Silently he rolled to hands and knees, got to his feet and looked around. A half moon had risen about midnight and begun its trip across the sky. Roy was rolling his bindle, and Macurdy rolled his. Then, bindles slung on shoulders, they entered the railyard, keeping to the shadows of freight cars. They could hear the chuffing of a yard engine, the clash of couplings in long chain reactions as a train was assembled. In the night it sounded spooky. The yard seemed a maze of tracks, and to move through it inconspicuously required crossing some of them. Often this meant climbing between cars, and a string of them could jerk into deadly motion without warning.
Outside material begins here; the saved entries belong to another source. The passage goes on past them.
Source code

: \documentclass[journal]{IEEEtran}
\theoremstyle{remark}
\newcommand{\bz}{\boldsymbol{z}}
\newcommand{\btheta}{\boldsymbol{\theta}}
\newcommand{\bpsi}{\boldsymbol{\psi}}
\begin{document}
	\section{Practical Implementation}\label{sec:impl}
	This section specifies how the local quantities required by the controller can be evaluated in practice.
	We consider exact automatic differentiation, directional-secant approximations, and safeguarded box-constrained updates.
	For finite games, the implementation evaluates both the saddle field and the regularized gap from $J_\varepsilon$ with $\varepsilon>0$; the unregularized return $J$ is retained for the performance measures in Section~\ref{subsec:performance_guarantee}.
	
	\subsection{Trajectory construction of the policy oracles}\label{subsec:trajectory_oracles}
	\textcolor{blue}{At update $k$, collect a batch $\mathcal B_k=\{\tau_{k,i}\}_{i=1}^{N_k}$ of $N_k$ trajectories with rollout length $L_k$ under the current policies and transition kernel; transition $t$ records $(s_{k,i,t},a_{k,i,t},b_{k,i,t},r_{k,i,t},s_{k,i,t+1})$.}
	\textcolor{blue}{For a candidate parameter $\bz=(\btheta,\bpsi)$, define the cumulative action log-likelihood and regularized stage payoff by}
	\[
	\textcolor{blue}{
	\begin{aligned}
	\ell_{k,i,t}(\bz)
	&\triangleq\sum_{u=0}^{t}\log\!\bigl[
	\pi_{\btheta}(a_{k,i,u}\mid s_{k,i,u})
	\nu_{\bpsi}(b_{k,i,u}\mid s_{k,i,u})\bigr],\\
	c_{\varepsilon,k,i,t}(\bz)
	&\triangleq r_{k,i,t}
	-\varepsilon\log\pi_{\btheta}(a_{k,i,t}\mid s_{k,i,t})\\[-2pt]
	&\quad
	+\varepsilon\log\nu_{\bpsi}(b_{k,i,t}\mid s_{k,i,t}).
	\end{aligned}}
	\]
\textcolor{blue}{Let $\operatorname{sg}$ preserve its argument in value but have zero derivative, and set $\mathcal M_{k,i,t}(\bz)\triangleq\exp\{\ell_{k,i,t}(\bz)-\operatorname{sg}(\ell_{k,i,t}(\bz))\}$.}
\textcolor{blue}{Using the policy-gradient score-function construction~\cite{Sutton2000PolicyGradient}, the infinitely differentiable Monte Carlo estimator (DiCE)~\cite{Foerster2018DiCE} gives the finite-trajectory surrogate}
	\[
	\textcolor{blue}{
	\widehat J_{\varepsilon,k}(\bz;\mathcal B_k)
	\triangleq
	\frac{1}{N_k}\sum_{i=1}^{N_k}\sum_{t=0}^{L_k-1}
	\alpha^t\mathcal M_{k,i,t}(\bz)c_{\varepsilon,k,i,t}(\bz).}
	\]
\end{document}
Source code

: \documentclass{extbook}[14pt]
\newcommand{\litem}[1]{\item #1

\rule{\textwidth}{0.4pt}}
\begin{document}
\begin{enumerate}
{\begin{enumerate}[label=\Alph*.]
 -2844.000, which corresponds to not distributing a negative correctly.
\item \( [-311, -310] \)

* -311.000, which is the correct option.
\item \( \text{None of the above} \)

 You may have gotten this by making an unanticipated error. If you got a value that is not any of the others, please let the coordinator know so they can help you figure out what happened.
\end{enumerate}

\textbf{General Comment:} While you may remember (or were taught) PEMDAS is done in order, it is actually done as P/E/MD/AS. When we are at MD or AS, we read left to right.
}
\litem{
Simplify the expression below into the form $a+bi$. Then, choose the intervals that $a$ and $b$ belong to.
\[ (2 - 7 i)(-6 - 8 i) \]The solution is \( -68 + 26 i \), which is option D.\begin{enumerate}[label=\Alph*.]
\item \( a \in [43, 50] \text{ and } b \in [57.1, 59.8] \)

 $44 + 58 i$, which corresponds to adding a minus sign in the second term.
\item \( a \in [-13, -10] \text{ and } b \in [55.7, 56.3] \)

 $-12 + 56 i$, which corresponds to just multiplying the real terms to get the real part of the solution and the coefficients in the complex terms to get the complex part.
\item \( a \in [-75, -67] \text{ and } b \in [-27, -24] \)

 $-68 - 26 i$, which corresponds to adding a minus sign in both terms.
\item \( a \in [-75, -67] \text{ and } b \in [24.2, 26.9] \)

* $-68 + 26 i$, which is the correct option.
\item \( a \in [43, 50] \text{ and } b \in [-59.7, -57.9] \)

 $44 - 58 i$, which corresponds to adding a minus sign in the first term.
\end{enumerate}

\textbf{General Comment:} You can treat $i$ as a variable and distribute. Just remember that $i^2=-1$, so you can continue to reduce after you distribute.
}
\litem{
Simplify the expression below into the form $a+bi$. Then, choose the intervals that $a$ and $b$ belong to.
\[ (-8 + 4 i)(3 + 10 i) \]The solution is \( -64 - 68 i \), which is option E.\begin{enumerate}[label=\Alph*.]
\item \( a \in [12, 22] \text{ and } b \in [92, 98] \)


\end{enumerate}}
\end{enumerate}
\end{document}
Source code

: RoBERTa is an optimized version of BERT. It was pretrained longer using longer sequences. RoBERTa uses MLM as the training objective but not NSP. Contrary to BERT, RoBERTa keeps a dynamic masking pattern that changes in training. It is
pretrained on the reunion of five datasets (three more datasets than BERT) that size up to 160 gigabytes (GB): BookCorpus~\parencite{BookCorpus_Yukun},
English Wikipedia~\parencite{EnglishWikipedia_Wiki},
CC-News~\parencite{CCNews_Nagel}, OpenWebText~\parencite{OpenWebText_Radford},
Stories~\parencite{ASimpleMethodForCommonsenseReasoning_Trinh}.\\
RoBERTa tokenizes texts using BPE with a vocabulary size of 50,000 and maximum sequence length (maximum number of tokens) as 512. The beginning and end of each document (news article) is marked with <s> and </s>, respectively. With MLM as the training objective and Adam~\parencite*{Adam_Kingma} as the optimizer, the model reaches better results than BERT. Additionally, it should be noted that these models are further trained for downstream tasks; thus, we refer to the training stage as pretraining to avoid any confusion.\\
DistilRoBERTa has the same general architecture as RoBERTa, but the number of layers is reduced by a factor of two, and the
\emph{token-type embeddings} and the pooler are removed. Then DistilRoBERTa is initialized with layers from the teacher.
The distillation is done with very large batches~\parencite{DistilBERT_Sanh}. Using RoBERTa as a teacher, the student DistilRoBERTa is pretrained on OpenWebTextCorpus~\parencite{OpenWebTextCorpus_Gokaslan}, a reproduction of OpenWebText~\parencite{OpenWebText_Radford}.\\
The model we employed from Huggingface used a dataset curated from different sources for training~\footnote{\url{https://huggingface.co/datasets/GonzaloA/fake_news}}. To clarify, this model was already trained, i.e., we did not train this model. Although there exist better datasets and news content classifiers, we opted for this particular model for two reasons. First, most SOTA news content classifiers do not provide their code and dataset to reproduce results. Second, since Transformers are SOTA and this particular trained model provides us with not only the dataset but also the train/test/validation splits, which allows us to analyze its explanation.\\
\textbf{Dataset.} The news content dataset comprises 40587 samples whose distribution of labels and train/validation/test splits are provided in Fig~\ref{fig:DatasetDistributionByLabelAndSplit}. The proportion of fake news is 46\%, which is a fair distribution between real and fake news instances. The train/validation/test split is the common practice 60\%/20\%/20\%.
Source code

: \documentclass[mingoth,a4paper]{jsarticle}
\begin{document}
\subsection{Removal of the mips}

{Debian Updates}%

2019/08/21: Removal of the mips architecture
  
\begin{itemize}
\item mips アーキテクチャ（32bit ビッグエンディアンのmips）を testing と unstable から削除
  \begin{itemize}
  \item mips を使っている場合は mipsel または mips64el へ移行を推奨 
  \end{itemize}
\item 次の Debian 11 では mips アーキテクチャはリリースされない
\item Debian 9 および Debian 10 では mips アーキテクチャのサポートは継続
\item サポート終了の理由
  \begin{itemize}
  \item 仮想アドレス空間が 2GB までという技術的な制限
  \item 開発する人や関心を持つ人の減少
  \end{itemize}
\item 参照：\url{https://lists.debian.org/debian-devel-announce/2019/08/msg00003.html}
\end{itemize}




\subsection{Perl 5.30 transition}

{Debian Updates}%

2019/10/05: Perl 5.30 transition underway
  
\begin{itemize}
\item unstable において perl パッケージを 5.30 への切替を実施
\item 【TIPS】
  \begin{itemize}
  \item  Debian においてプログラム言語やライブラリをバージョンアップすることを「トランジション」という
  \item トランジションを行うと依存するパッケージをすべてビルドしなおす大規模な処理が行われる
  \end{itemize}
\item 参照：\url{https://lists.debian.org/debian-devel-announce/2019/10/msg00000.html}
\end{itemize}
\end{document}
Others from the jungle had preceded the two, and at the far end, Roy and Macurdy waited with three of them in the shadow of a hopper car, watching the main line. Finally a tandem of line engines rolled slowly past, followed by freight cars gradually picking up speed. The men moved out of the shadows, trotting alongside. An empty boxcar pulled even with Roy, and grasping the edge of the open door, the burly Indian pulled himself in, then rolled to hands and knees and helped Macurdy. A moment later they stood in shadowed darkness, their legs braced against the swaying. Macurdy sniffed a familiar aroma. Alfalfa. This car had hauled baled hay recently.

Dawn also traveled west, and soon overtook them. Roy had blocked the door open with a length of dunnage stashed in the car, and part of the time they stood watching the countryside roll by. And feeling their stomachs grumble, for they had eaten only twice in two days. From time to time they drank, barely, from their canteens, swallowing a short mouthful only after swishing it around for a few seconds.

Occasionally, at some high plains village, the train paused. Cars would be shunted onto a siding-empties to be filled or laden cars to be emptied. The men kept out of sight then, grateful when the train began moving once more without their car having been cut from it.

By midmorning, Macurdy had seen his first big mountains, bigger and more abrupt than any he'd seen in Yuulith. By noon they were hemmed in by them, and several large locomotives-"Mallies" Roy called them-had been added to. drag the train over the continental divide. Macurdy got a look at the massive black engines, spouting gritty black smoke as they passed their own freight cars on a hairpin curve.

That evening their car was part of a string cut out in the yard at Missoula. By then they were glad to get out; they were out of water, and their stomachs complained constantly. Other 'boes were disembarking too, and Roy quickened his pace.

"We got to be first," he told Macurdy. "Find a restaurant or grocery store and see what they got in their garbage. You can always find something, but after other guys have picked through it, it's kind of bad." They were in the lead when they saw a cafe ahead. It was closed. "Let's find one open," Macurdy said. "I've got a little cash. We can eat a real meal."